Your goal – From the first line to the last, retype the records exactly and skip the pictures.

______________________________

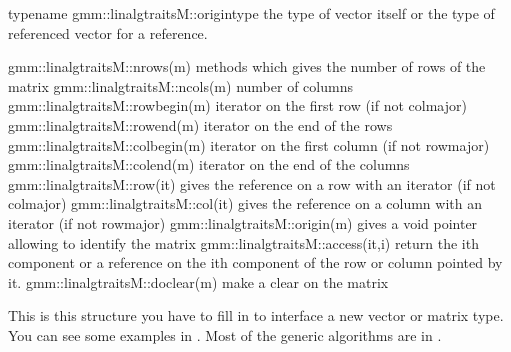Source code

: \documentclass[a4paper,11pt,english]{sphinxmanual}
\begin{document}
\begin{sphinxVerbatim}[commandchars=\\\{\}]
typename gmm::linalg\PYGZus{}traits\PYGZlt{}M\PYGZgt{}::origin\PYGZus{}type    \PYGZhy{}\PYGZhy{}\PYGZgt{} the type of vector itself
                                                   or the type of referenced
                                                   vector for a reference.

gmm::linalg\PYGZus{}traits\PYGZlt{}M\PYGZgt{}::nrows(m)     \PYGZhy{}\PYGZhy{}\PYGZgt{} methods which gives the number of rows of
                                        the matrix
gmm::linalg\PYGZus{}traits\PYGZlt{}M\PYGZgt{}::ncols(m)     \PYGZhy{}\PYGZhy{}\PYGZgt{} number of columns
gmm::linalg\PYGZus{}traits\PYGZlt{}M\PYGZgt{}::row\PYGZus{}begin(m) \PYGZhy{}\PYGZhy{}\PYGZgt{} iterator on the first row (if not col\PYGZus{}major)
gmm::linalg\PYGZus{}traits\PYGZlt{}M\PYGZgt{}::row\PYGZus{}end(m)   \PYGZhy{}\PYGZhy{}\PYGZgt{} iterator on the end of the rows
gmm::linalg\PYGZus{}traits\PYGZlt{}M\PYGZgt{}::col\PYGZus{}begin(m) \PYGZhy{}\PYGZhy{}\PYGZgt{} iterator on the first column
                                        (if not row\PYGZus{}major)
gmm::linalg\PYGZus{}traits\PYGZlt{}M\PYGZgt{}::col\PYGZus{}end(m)   \PYGZhy{}\PYGZhy{}\PYGZgt{} iterator on the end of the columns
gmm::linalg\PYGZus{}traits\PYGZlt{}M\PYGZgt{}::row(it)      \PYGZhy{}\PYGZhy{}\PYGZgt{} gives the reference on a row with an iterator
                                        (if not col\PYGZus{}major)
gmm::linalg\PYGZus{}traits\PYGZlt{}M\PYGZgt{}::col(it)      \PYGZhy{}\PYGZhy{}\PYGZgt{} gives the reference on a column with an
                                        iterator  (if not row\PYGZus{}major)
gmm::linalg\PYGZus{}traits\PYGZlt{}M\PYGZgt{}::origin(m)    \PYGZhy{}\PYGZhy{}\PYGZgt{} gives a void pointer allowing to identify
                                        the matrix
gmm::linalg\PYGZus{}traits\PYGZlt{}M\PYGZgt{}::access(it,i) \PYGZhy{}\PYGZhy{}\PYGZgt{} return the ith component or a reference
                                        on the ith component of the row or
                                        column pointed by it.
gmm::linalg\PYGZus{}traits\PYGZlt{}M\PYGZgt{}::do\PYGZus{}clear(m)  \PYGZhy{}\PYGZhy{}\PYGZgt{} make a clear on the matrix
\end{sphinxVerbatim}

\sphinxAtStartPar
This is this structure you have to fill in to interface a new vector or matrix type. You can see some examples in  . Most of the generic algorithms are in  .
\end{document}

______________________________

Exercise answer –
Source code

: \documentclass[a4paper,11pt,english]{sphinxmanual}
\begin{document}
\begin{sphinxVerbatim}[commandchars=\\\{\}]
typename gmm::linalg\PYGZus{}traits\PYGZlt{}M\PYGZgt{}::origin\PYGZus{}type    \PYGZhy{}\PYGZhy{}\PYGZgt{} the type of vector itself
                                                   or the type of referenced
                                                   vector for a reference.

gmm::linalg\PYGZus{}traits\PYGZlt{}M\PYGZgt{}::nrows(m)     \PYGZhy{}\PYGZhy{}\PYGZgt{} methods which gives the number of rows of
                                        the matrix
gmm::linalg\PYGZus{}traits\PYGZlt{}M\PYGZgt{}::ncols(m)     \PYGZhy{}\PYGZhy{}\PYGZgt{} number of columns
gmm::linalg\PYGZus{}traits\PYGZlt{}M\PYGZgt{}::row\PYGZus{}begin(m) \PYGZhy{}\PYGZhy{}\PYGZgt{} iterator on the first row (if not col\PYGZus{}major)
gmm::linalg\PYGZus{}traits\PYGZlt{}M\PYGZgt{}::row\PYGZus{}end(m)   \PYGZhy{}\PYGZhy{}\PYGZgt{} iterator on the end of the rows
gmm::linalg\PYGZus{}traits\PYGZlt{}M\PYGZgt{}::col\PYGZus{}begin(m) \PYGZhy{}\PYGZhy{}\PYGZgt{} iterator on the first column
                                        (if not row\PYGZus{}major)
gmm::linalg\PYGZus{}traits\PYGZlt{}M\PYGZgt{}::col\PYGZus{}end(m)   \PYGZhy{}\PYGZhy{}\PYGZgt{} iterator on the end of the columns
gmm::linalg\PYGZus{}traits\PYGZlt{}M\PYGZgt{}::row(it)      \PYGZhy{}\PYGZhy{}\PYGZgt{} gives the reference on a row with an iterator
                                        (if not col\PYGZus{}major)
gmm::linalg\PYGZus{}traits\PYGZlt{}M\PYGZgt{}::col(it)      \PYGZhy{}\PYGZhy{}\PYGZgt{} gives the reference on a column with an
                                        iterator  (if not row\PYGZus{}major)
gmm::linalg\PYGZus{}traits\PYGZlt{}M\PYGZgt{}::origin(m)    \PYGZhy{}\PYGZhy{}\PYGZgt{} gives a void pointer allowing to identify
                                        the matrix
gmm::linalg\PYGZus{}traits\PYGZlt{}M\PYGZgt{}::access(it,i) \PYGZhy{}\PYGZhy{}\PYGZgt{} return the ith component or a reference
                                        on the ith component of the row or
                                        column pointed by it.
gmm::linalg\PYGZus{}traits\PYGZlt{}M\PYGZgt{}::do\PYGZus{}clear(m)  \PYGZhy{}\PYGZhy{}\PYGZgt{} make a clear on the matrix
\end{sphinxVerbatim}

\sphinxAtStartPar
This is this structure you have to fill in to interface a new vector or matrix type. You can see some examples in  . Most of the generic algorithms are in  .
\end{document}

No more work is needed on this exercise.